§ PROBLEM TO SOLVE:
What is the number of lines below that hold "begin"? Answer with that number only.

Saved data entries:
------------

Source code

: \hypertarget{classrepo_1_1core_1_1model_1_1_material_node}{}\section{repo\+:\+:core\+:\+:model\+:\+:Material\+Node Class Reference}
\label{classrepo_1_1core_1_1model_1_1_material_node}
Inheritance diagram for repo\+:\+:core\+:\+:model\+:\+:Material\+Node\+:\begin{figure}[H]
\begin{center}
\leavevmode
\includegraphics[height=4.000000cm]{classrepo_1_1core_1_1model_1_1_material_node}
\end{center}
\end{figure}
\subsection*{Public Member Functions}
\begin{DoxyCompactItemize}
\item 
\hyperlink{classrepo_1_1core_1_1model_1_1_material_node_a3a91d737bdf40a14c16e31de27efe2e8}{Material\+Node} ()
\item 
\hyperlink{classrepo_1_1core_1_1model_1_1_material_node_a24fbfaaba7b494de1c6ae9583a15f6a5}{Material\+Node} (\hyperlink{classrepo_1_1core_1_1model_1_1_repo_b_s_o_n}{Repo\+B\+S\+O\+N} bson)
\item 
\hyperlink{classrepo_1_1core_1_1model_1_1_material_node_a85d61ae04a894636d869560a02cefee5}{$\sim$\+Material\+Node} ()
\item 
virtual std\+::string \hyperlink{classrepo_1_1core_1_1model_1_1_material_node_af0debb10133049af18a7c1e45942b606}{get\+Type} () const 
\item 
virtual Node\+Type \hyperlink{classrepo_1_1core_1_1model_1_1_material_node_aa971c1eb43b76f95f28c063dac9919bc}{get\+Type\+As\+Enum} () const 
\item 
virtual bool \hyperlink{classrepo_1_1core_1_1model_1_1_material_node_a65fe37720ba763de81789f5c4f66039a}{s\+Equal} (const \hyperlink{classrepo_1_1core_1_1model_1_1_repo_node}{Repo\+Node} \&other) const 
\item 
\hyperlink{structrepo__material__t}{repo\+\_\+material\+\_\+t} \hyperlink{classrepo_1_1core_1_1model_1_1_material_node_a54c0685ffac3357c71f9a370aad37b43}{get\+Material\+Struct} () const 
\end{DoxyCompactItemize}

------------

§ OUTPUT OF THE TASK:
3